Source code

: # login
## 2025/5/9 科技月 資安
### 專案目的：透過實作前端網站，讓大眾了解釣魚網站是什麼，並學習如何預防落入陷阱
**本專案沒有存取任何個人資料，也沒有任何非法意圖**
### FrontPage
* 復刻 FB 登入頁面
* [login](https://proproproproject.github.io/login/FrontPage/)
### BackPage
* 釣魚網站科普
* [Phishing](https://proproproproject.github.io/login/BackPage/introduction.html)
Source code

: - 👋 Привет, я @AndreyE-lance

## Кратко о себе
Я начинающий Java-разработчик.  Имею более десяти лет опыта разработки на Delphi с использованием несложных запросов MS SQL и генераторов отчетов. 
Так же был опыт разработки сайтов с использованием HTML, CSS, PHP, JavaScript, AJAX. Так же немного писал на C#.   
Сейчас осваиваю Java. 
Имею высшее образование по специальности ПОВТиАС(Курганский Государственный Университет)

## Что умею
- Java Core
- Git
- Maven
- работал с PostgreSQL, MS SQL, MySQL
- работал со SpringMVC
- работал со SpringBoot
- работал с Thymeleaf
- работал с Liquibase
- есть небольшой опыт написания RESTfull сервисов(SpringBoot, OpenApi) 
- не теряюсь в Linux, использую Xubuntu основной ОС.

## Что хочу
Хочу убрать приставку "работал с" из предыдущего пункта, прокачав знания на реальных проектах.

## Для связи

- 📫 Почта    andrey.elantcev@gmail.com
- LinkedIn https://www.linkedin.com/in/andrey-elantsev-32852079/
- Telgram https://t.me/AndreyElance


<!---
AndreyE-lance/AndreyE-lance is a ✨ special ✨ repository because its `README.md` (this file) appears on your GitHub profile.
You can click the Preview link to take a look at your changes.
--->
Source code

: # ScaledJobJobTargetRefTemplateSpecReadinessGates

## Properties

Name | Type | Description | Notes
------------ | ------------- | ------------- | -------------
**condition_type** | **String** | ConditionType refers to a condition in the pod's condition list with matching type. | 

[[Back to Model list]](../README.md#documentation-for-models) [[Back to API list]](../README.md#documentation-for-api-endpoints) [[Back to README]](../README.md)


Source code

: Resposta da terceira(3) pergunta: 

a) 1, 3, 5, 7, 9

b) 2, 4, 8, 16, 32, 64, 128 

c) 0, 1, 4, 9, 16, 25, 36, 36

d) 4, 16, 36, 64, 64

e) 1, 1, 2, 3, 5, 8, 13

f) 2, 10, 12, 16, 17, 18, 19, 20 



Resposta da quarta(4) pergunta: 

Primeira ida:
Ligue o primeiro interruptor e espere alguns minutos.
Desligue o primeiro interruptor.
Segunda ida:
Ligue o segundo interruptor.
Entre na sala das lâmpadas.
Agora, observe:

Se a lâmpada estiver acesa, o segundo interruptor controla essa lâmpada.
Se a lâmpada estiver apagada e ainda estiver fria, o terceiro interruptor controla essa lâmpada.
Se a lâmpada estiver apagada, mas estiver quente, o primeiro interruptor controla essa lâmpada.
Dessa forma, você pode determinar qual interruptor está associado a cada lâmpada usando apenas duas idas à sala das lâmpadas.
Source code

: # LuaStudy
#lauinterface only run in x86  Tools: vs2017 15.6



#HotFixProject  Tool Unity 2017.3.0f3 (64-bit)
* * * *
**Prompt:**
Exactly as they stand, set down the lines from the top of the data through the line with "## Кратко о себе".

**Completed task:**
Source code

: # login
## 2025/5/9 科技月 資安
### 專案目的：透過實作前端網站，讓大眾了解釣魚網站是什麼，並學習如何預防落入陷阱
**本專案沒有存取任何個人資料，也沒有任何非法意圖**
### FrontPage
* 復刻 FB 登入頁面
* [login](https://proproproproject.github.io/login/FrontPage/)
### BackPage
* 釣魚網站科普
* [Phishing](https://proproproproject.github.io/login/BackPage/introduction.html)
Source code

: - 👋 Привет, я @AndreyE-lance

## Кратко о себе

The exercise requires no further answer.